Mar 05

She was 17, dating some punk of the same age. The punk had a short rap sheet of petty crimes and criminal acts of idiocy. Typical adolescent bad boy attraction. Rebellion against an inattentive father. Her story: they argued. He punched her three times in the face and kicked her in the gut. She ran away and got in another guy’s car.

The other guy was a 21-year-old “friend.” A chump who always saved the damsel in distress, but never got rewarded for his efforts. A sap with a tear-stained shoulder and a box of never used, never will be used condoms. Captain Save-A-Ho.

Captain Save-A-Ho drove Jail Bait off into the horizon. On the other side of the horizon was my club. They came seeking sanctuary. Save-A-Ho was a regular. I’d never seen Jail Bait around. I inspected her face and her midsection, which was exposed thanks to a skimpy tube top. No bruises. No swelling. No footprint on her gut. Not a fucking scratch. I pulled Save-A-Ho to the side: “I can’t have this jail bait in my joint. Take her to her parents.”

Save-A-Ho tried to explain to me why it would be better to stash the broad in my club. I half listened, watched the broad text messaging non-stop. She took a phone call. Jail Bait covered her mouth while speaking, kept her voice low. I heard: “Is he with her right now?” followed by, “Fucking bastard.”

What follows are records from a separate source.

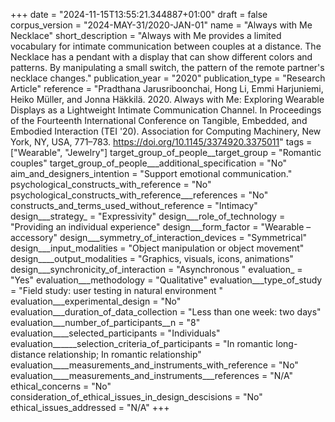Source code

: +++
date = "2024-11-15T13:55:21.344887+01:00"
draft = false
corpus_version = "2024-MAY-31/2020-JAN-01"
name = "Always with Me Necklace"
short_description = "Always with Me provides a limited vocabulary for intimate communication between couples at a distance. The Necklace has a pendant with a display that can show different colors and patterns. By manipulating a small switch, the pattern of the remote partner's necklace changes."
publication_year = "2020"
publication_type = "Research Article"
reference = "Pradthana Jarusriboonchai, Hong Li, Emmi Harjuniemi, Heiko Müller, and Jonna Häkkilä. 2020. Always with Me: Exploring Wearable Displays as a Lightweight Intimate Communication Channel. In Proceedings of the Fourteenth International Conference on Tangible, Embedded, and Embodied Interaction (TEI '20). Association for Computing Machinery, New York, NY, USA, 771–783. https://doi.org/10.1145/3374920.3375011"
tags = ["Wearable", "Jewelry"]
target_group_of_people__target_group = "Romantic couples"
target_group_of_people___additional_specification = "No"
aim_and_designers_intention = "Support emotional communication."
psychological_constructs_with_reference = "No"
psychological_constructs_with_reference___references = "No"
constructs_and_terms_used_without_reference = "Intimacy"
design___strategy_ = "Expressivity"
design___role_of_technology = "Providing an individual experience"
design___form_factor = "Wearable – accessory"
design___symmetry_of_interaction_devices = "Symmetrical"
design___input_modalities = "Object manipulation or object movement"
design____output_modalities = "Graphics, visuals, icons, animations"
design___synchronicity_of_interaction = "Asynchronous "
evaluation_ = "Yes"
evaluation___methodology = "Qualitative"
evaluation___type_of_study = "Field study: user testing in natural environment "
evaluation___experimental_design = "No"
evaluation___duration_of_data_collection = "Less than one week: two days"
evaluation___number_of_participants__n = "8"
evaluation____selected_participants = "Individuals"
evaluation______selection_criteria_of_participants = "In romantic long-distance relationship; In romantic relationship"
evaluation____measurements_and_instruments_with_reference = "No"
evaluation____measurements_and_instruments___references = "N/A"
ethical_concerns = "No"
consideration_of_ethical_issues_in_design_descisions = "No"
ethical_issues_addressed = "N/A"
+++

Moments later, Jail Bait got off the phone, then demurely asked Save-A-Ho, “Can you drive me to the police station?” She wanted to make a report of domestic battery. Put a case on the punk.

They thanked, waved, drove away. I chuckled.

Poor Save-A-Ho. The sap was blind, unable to connect the dots: Jail Bait and Punk were on the outs. Punk found himself a new broad. Jail Bait got jealous, confronted Punk. An argument ensued. Jail Bait stormed away. Later, upon hearing that Punk was with the new chick, Jail Bait decided that revenge would be a false police report.

Facts undigested by Save-A-Ho: the hole in his back window and the lack of injuries on Jail Bait indicated that Punk, while guilty of vandalism, was innocent of battery. Save-A-Ho was an unwitting accessory to Jail Bait’s connivance. He wasn’t a hero. He was a tool.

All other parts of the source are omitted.